Material to process below:
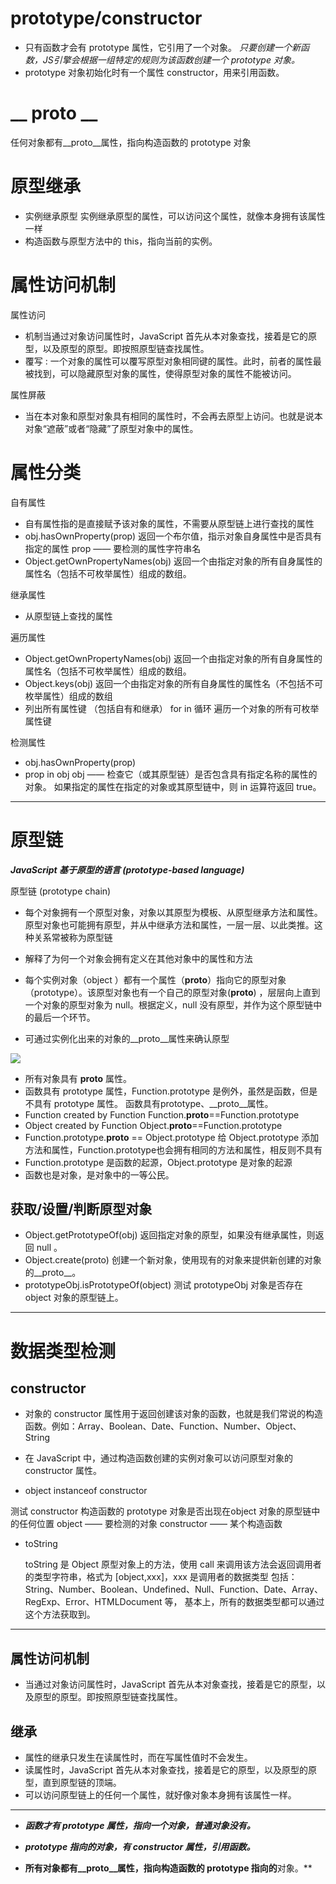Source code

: # prototype/constructor

- 只有函数才会有 prototype 属性，它引用了一个对象。
   *只要创建一个新函数，JS引擎会根据一组特定的规则为该函数创建一个 prototype 对象。*
-  	prototype 对象初始化时有一个属性 constructor，用来引用函数。

 # __ proto __

任何对象都有__proto__属性，指向构造函数的 prototype 对象

# 原型继承

- 实例继承原型
   实例继承原型的属性，可以访问这个属性，就像本身拥有该属性一样
- 构造函数与原型方法中的 this，指向当前的实例。

# 属性访问机制

属性访问

- 机制当通过对象访问属性时，JavaScript 首先从本对象查找，接着是它的原型，以及原型的原型。即按照原型链查找属性。
- 覆写   :        一个对象的属性可以覆写原型对象相同键的属性。此时，前者的属性最被找到，可以隐藏原型对象的属性，使得原型对象的属性不能被访问。

属性屏蔽

- 当在本对象和原型对象具有相同的属性时，不会再去原型上访问。也就是说本对象“遮蔽”或者“隐藏”了原型对象中的属性。

#  属性分类

 自有属性

- 自有属性指的是直接赋予该对象的属性，不需要从原型链上进行查找的属性
- obj.hasOwnProperty(prop) 
   返回一个布尔值，指示对象自身属性中是否具有指定的属性
   prop —— 要检测的属性字符串名 
-  Object.getOwnPropertyNames(obj)
   返回一个由指定对象的所有自身属性的属性名（包括不可枚举属性）组成的数组。

继承属性

- 从原型链上查找的属性

遍历属性

- Object.getOwnPropertyNames(obj)
   		返回一个由指定对象的所有自身属性的属性名（包括不可枚举属性）组成的数组。
-  Object.keys(obj)
  返回一个由指定对象的所有自身属性的属性名（不包括不可枚举属性）组成的数组
- 列出所有属性键 （包括自有和继承）
   for  in 循环
   遍历一个对象的所有可枚举属性键

检测属性

-  obj.hasOwnProperty(prop) 
-  prop  in  obj
   obj —— 检查它（或其原型链）是否包含具有指定名称的属性的对象。
   如果指定的属性在指定的对象或其原型链中，则 in 运算符返回 true。



---

# 原型链

***JavaScript 基于原型的语言 (prototype-based language)***

 原型链 (prototype chain)

- 每个对象拥有一个原型对象，对象以其原型为模板、从原型继承方法和属性。原型对象也可能拥有原型，并从中继承方法和属性，一层一层、以此类推。这种关系常被称为原型链 

-  解释了为何一个对象会拥有定义在其他对象中的属性和方法

  

- 每个实例对象（object ）都有一个属性（__proto__）指向它的原型对象（prototype）。该原型对象也有一个自己的原型对象(__proto__) ，层层向上直到一个对象的原型对象为 null。根据定义，null 没有原型，并作为这个原型链中的最后一个环节。
-  可通过实例化出来的对象的__proto__属性来确认原型

![](http://img.hb.aicdn.com/0a95624c8178ea2ce5d5dac197797a3824c6d2f723045-PFx2Dy)



- 所有对象具有 __proto__ 属性。
-  函数具有 prototype 属性，Function.prototype 是例外，虽然是函数，但是不具有 prototype 属性。
   函数具有prototype、__proto__属性。
-  Function created by Function
   Function.__proto__==Function.prototype
-  Object created  by Function
   Object.__proto__==Function.prototype
-  Function.prototype.__proto__ == Object.prototype
   给 Object.prototype 添加方法和属性，Function.prototype也会拥有相同的方法和属性，相反则不具有
-  Function.prototype 是函数的起源，Object.prototype 是对象的起源
-  函数也是对象，是对象中的一等公民。

## 获取/设置/判断原型对象

- Object.getPrototypeOf(obj) 
   返回指定对象的原型，如果没有继承属性，则返回 null 。
-  Object.create(proto)
   创建一个新对象，使用现有的对象来提供新创建的对象的__proto__。 
-  prototypeObj.isPrototypeOf(object)
   测试 prototypeObj 对象是否存在 object 对象的原型链上。

---

# 数据类型检测

##  constructor

-  对象的 constructor 属性用于返回创建该对象的函数，也就是我们常说的构造函数。例如：Array、Boolean、Date、Function、Number、Object、String

-  在 JavaScript 中，通过构造函数创建的实例对象可以访问原型对象的constructor 属性。

-  object instanceof constructor 

  测试 constructor 构造函数的 prototype 对象是否出现在object 对象的原型链中的任何位置
   object —— 要检测的对象
   constructor —— 某个构造函数 

- toString

  toString 是 Object 原型对象上的方法，使用 call 来调用该方法会返回调用者的类型字符串，格式为 [object,xxx]，xxx 是调用者的数据类型
   包括：String、Number、Boolean、Undefined、Null、Function、Date、Array、RegExp、Error、HTMLDocument 等， 基本上，所有的数据类型都可以通过这个方法获取到。

---

## 属性访问机制
- 当通过对象访问属性时，JavaScript 首先从本对象查找，接着是它的原型，以及原型的原型。即按照原型链查找属性。

## 继承
- 属性的继承只发生在读属性时，而在写属性值时不会发生。
-  读属性时，JavaScript 首先从本对象查找，接着是它的原型，以及原型的原型，直到原型链的顶端。
-  可以访问原型链上的任何一个属性，就好像对象本身拥有该属性一样。

---

-  ***函数才有 prototype 属性，指向一个对象，普通对象没有。***

- ***prototype 指向的对象，有 constructor 属性，引用函数。***

-  **所有对象都有__proto__属性，指向构造函数的 prototype 指向的**对象。**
End of Material to process.
• What is needed
Go through the entries and report every line with the string "created".

• Problem solution
-  Function created by Function
-  Object created  by Function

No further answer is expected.